1

As you may remember, windows notepad has encoding ability in "Save As.." function: as ASCII(default), UTF-8, Unicode and Big Endian. I need to make a program, which does smth with text of ASCII .txt file and saves result as Unicode .txt file.

  • As i searched, Unicode here means UTF-16LE (without BOM). If i'm wrong - correct me pls.
  • I tryed to read from ASCII as char and convert it to wchar_t one by one - successfully, but i have UTF-8 instead of UTF-16LE. That's how i do it:

    int result = (int)input_char; //input_chat is char from ASCII 
    while(result<0) result+=256;
    wchar_t output_wchar = wchar_t(result);
    

This code works file and doesn't lose any ASCII symbols.

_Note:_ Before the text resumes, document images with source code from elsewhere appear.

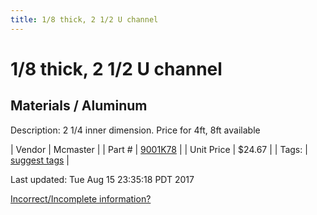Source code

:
 ```yaml
---
title: 1/8 thick, 2 1/2 U channel
---
```


# 1/8 thick, 2 1/2 U channel
## Materials / Aluminum
Description: 	2 1/4 inner dimension. Price for 4ft, 8ft available 

| Vendor | Mcmaster | 
| Part # | [9001K78](https://www.mcmaster.com/#9001K78) | 
| Unit Price | $24.67 | 
| Tags: | [suggest tags](https://docs.google.com/forms/d/e/1FAIpQLSeWyY8v3RgOty-MyWmh9U0iivNYN_molChYyS-0U-o-kOAv_g/viewform) | 

Last updated: Tue Aug 15 23:35:18 PDT 2017

 [Incorrect/Incomplete information?](https://docs.google.com/forms/d/e/1FAIpQLSeWyY8v3RgOty-MyWmh9U0iivNYN_molChYyS-0U-o-kOAv_g/viewform)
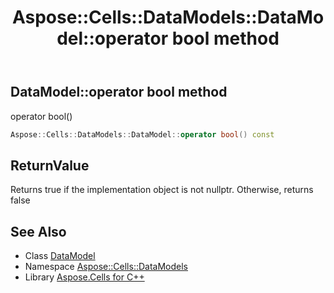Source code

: ﻿---
title: Aspose::Cells::DataModels::DataModel::operator bool method
linktitle: operator bool
second_title: Aspose.Cells for C++ API Reference
description: 'Aspose::Cells::DataModels::DataModel::operator bool method. operator bool() in C++.'
type: docs
weight: 400
url: /cpp/aspose.cells.datamodels/datamodel/operator_bool/
---
## DataModel::operator bool method


operator bool()

```cpp
Aspose::Cells::DataModels::DataModel::operator bool() const
```


## ReturnValue

Returns true if the implementation object is not nullptr. Otherwise, returns false

## See Also

* Class [DataModel](../)
* Namespace [Aspose::Cells::DataModels](../../)
* Library [Aspose.Cells for C++](../../../)
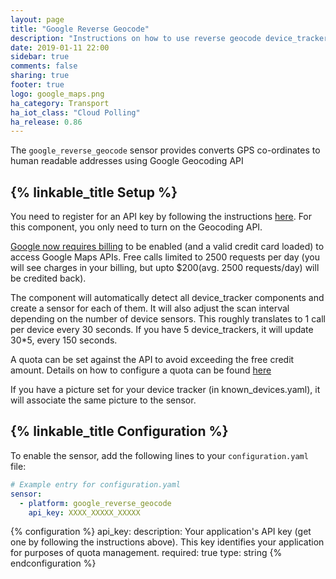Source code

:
 ```yaml
---
layout: page
title: "Google Reverse Geocode"
description: "Instructions on how to use reverse geocode device_trackers"
date: 2019-01-11 22:00
sidebar: true
comments: false
sharing: true
footer: true
logo: google_maps.png
ha_category: Transport
ha_iot_class: "Cloud Polling"
ha_release: 0.86
---
```


The `google_reverse_geocode` sensor provides converts GPS co-ordinates to human readable addresses using Google Geocoding API

## {% linkable_title Setup %}

You need to register for an API key by following the instructions [here](https://github.com/googlemaps/google-maps-services-python#api-keys). For this component, you only need to turn on the Geocoding API.

[Google now requires billing](https://mapsplatform.googleblog.com/2018/05/introducing-google-maps-platform.html) to be enabled (and a valid credit card loaded) to access Google Maps APIs. Free calls limited to 2500 requests per day (you will see charges in your billing, but upto $200(avg. 2500 requests/day) will be credited back). 

The component will automatically detect all device_tracker components and create a sensor for each of them. It will also adjust the scan interval depending on the number of device sensors. This roughly translates to 1 call per device every 30 seconds. If you have 5 device_trackers, it will update 30*5, every 150 seconds. 

A quota can be set against the API to avoid exceeding the free credit amount. Details on how to configure a quota can be found [here](https://developers.google.com/maps/documentation/geocoding/usage-and-billing#set-caps)

If you have a picture set for your device tracker (in known_devices.yaml), it will associate the same picture to the sensor.

## {% linkable_title Configuration %}

To enable the sensor, add the following lines to your `configuration.yaml` file:

```yaml
# Example entry for configuration.yaml
sensor:
  - platform: google_reverse_geocode
    api_key: XXXX_XXXXX_XXXXX
```

{% configuration %}
api_key:
  description: Your application's API key (get one by following the instructions above). This key identifies your application for purposes of quota management.
  required: true
  type: string
{% endconfiguration %}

  • Also i know that UTF-16LE is coded as U+hhhh code. So, if te previous step are right, my problem is: how to put U+hhhh code to wchar_t in c++?
James MV
  • 8,569
  • 17
  • 65
  • 96
shahan
  • 79
  • 7
  • 3
    Using 'Unicode' as the name of an encoding is a sort of Microsoftism that exists throughout Windows, Microsoft's documentation, and anywhere that people learn terminology from those sources. Strictly speaking, Unicode is not an encoding at all. Typically you should use 'UTF-16' instead. Also, UTF-16LE prohibits a BOM, so it's redundant to explicitly say '(without BOM)'. – bames53 Apr 24 '13 at 21:44
  • 1
    May I ask you why do it? Why save anything as UTF-16LE? http://utf8everywhere.org – Pavel Radzivilovsky Apr 25 '13 at 22:38
  • @Pavel Radzivilovsky yes, of course. I found my old ipod nano 3g. It has ability to view .txt files (notes), but each note shouldn't have amount of non-space sybmols more than SOME_AMOUNT (now I don't remember correctly). So, if you want to upload very long note, you should split it to many smaller files. However, if you upload note file from windows, it should be encoded to 'Unicode' with Windows Notepad. Actually, now I don't need this program, but that's the only problem, that I failed to solve in my school times and still can't to solve. – shahan Jul 31 '14 at 16:07

1 Answers1

3

If your source is ASCII and wchar_t has size 2 bytes, and you are in a little-endian system (which I think is a safe guess here), there is really nothing beyond the implicit conversion.

wchar_t output_char = input_char;

Then you can just bit blast the wchar_ts to wherever you want to write them.

R. Martinho Fernandes
  • 228,013
  • 71
  • 433
  • 510